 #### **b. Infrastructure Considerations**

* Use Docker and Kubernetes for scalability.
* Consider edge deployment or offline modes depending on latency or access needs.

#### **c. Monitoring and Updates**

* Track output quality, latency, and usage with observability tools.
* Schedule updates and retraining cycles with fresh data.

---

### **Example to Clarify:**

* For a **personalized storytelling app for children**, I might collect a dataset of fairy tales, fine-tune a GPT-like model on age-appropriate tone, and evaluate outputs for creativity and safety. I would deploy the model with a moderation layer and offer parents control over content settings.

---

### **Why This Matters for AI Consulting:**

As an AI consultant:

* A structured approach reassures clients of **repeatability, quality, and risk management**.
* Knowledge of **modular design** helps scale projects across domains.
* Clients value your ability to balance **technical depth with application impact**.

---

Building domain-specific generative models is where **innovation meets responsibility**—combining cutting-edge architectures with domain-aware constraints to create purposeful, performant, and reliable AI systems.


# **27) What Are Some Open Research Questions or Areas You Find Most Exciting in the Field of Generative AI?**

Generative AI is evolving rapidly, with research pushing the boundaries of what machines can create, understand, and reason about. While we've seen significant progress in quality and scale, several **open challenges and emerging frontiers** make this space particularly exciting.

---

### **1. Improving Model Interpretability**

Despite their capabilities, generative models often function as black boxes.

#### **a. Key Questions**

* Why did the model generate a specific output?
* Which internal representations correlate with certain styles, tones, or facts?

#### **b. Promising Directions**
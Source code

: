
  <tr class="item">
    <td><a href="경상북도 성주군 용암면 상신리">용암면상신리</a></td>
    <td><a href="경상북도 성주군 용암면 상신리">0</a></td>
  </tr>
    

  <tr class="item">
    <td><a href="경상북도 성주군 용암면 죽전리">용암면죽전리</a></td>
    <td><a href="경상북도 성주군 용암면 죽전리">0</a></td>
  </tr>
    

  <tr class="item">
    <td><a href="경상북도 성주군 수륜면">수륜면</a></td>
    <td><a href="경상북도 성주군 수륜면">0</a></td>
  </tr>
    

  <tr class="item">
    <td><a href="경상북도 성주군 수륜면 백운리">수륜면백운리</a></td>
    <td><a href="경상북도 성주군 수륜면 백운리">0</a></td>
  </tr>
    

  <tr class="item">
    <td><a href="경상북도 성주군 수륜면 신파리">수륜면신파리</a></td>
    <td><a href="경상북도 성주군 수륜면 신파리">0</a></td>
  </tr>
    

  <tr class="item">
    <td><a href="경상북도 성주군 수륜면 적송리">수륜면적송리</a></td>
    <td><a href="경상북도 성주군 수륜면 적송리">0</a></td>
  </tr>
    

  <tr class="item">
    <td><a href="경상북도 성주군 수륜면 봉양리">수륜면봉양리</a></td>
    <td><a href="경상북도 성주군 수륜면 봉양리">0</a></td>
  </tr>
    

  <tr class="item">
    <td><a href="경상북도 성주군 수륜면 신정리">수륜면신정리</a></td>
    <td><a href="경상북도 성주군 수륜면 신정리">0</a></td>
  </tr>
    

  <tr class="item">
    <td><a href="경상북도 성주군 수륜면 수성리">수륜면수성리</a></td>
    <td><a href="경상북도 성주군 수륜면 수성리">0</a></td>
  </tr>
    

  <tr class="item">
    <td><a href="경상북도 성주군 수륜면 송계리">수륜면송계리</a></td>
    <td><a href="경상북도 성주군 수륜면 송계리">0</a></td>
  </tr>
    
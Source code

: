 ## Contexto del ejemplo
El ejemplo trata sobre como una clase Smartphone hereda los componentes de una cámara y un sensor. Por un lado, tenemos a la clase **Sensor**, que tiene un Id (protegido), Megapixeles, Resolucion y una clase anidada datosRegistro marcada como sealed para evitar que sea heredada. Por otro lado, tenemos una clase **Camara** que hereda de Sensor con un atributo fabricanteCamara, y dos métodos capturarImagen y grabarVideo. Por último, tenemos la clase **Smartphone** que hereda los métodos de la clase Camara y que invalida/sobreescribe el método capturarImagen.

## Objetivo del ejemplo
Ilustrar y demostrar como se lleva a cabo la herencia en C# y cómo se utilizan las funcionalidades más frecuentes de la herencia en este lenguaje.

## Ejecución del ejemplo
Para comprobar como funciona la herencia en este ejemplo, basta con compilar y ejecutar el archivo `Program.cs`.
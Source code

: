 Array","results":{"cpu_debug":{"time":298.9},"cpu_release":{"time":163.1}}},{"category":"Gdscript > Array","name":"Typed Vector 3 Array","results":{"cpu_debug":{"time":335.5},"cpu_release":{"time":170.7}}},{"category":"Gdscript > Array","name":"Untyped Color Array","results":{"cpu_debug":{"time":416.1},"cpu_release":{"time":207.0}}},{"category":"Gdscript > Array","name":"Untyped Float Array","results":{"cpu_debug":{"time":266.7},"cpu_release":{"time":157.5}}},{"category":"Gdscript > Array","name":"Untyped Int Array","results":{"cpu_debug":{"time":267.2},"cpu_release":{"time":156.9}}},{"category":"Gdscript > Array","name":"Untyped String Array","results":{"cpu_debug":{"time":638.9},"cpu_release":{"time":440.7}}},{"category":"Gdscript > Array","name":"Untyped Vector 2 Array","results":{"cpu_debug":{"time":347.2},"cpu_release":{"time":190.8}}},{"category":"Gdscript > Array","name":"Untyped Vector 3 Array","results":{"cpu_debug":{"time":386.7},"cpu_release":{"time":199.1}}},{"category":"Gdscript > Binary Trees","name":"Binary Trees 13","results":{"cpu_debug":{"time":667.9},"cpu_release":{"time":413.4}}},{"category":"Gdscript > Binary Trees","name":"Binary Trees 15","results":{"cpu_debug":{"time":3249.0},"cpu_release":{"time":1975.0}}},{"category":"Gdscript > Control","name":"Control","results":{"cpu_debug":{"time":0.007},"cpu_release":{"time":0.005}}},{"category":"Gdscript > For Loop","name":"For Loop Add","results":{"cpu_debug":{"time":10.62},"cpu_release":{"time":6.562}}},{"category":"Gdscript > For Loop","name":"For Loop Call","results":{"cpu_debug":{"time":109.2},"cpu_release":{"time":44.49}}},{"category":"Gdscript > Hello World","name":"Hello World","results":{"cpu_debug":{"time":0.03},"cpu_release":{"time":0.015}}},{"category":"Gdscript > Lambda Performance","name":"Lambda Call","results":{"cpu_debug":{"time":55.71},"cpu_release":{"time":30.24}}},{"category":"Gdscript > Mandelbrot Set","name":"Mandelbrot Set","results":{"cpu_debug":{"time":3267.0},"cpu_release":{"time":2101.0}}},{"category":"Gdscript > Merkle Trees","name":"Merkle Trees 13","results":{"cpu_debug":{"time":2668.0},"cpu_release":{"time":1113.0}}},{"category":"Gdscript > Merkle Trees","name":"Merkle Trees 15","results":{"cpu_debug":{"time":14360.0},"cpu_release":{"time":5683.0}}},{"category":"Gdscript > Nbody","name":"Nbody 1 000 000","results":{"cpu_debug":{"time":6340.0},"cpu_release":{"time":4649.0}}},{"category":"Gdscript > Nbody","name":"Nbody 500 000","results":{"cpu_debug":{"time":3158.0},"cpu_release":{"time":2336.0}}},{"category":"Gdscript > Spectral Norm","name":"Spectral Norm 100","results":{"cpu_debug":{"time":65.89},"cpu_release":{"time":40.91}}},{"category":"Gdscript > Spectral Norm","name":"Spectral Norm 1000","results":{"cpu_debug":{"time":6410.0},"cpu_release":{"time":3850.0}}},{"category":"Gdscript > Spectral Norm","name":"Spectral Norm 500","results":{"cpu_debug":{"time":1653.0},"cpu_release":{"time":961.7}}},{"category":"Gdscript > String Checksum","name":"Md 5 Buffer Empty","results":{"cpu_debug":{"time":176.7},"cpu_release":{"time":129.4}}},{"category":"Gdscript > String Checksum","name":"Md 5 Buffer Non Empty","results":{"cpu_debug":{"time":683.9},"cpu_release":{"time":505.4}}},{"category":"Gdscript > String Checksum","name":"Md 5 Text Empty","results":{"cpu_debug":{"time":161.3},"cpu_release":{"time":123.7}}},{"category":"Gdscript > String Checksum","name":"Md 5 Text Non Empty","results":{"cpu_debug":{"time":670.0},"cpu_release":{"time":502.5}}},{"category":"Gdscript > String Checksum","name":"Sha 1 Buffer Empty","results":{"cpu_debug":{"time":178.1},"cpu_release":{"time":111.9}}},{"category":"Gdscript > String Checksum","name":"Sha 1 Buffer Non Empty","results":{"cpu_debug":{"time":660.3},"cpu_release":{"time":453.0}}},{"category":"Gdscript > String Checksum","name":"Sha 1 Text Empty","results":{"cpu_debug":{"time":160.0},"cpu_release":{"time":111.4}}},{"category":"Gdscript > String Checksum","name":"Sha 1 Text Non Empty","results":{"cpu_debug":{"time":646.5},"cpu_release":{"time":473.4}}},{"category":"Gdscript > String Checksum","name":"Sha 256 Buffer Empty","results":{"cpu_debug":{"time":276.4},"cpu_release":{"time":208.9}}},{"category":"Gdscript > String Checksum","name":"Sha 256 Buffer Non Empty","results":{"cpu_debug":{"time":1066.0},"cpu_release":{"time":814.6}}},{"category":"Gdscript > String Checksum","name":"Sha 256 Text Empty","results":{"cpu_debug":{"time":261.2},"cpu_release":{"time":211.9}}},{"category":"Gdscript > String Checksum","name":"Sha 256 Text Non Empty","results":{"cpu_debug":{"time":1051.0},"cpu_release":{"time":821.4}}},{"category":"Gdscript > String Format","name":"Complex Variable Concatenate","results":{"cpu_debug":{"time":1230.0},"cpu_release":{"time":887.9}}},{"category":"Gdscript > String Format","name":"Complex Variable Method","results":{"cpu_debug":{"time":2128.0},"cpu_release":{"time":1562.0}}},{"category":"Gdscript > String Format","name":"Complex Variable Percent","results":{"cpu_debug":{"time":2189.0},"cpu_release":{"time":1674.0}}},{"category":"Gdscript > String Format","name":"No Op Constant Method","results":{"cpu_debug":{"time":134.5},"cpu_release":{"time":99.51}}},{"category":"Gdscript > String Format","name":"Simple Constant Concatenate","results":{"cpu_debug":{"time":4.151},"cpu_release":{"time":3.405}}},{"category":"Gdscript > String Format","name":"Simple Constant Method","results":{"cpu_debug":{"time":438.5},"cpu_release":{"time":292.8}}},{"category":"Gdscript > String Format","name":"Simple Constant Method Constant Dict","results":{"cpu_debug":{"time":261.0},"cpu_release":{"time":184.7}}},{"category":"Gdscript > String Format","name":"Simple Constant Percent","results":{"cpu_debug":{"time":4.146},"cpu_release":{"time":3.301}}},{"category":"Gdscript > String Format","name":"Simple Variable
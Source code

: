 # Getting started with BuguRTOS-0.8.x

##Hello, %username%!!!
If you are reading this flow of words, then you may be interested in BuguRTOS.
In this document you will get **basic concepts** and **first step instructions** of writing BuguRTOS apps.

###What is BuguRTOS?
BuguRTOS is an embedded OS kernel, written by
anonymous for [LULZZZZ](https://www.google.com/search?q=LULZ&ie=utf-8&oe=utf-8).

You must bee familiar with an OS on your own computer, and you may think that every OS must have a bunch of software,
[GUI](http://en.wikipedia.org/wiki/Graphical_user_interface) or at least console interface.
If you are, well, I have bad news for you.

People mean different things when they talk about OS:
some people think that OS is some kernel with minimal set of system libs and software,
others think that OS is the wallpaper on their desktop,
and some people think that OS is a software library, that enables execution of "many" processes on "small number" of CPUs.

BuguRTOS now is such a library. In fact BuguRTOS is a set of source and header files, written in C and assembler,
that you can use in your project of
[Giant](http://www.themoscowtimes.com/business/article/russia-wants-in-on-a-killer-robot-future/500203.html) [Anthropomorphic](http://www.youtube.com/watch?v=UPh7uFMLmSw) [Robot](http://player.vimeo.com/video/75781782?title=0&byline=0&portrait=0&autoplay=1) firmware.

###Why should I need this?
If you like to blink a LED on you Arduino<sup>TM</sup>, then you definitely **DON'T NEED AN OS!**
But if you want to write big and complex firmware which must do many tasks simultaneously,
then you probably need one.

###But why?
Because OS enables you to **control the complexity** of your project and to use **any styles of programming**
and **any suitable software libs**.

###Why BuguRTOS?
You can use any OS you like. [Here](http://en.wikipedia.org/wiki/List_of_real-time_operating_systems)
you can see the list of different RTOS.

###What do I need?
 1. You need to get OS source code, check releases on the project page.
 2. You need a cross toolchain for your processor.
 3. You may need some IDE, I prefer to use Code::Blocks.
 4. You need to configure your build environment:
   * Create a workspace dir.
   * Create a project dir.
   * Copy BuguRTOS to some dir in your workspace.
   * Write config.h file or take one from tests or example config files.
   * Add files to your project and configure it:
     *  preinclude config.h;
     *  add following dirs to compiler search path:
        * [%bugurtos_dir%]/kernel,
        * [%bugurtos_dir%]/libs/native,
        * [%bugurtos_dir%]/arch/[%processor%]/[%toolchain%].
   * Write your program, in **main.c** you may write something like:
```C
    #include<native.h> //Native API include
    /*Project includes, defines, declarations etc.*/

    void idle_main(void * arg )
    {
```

·····

- _What you are asked to do_
Line count for the string "workspace": say how many lines in the listing contain it, and add nothing.

- _Output below_
2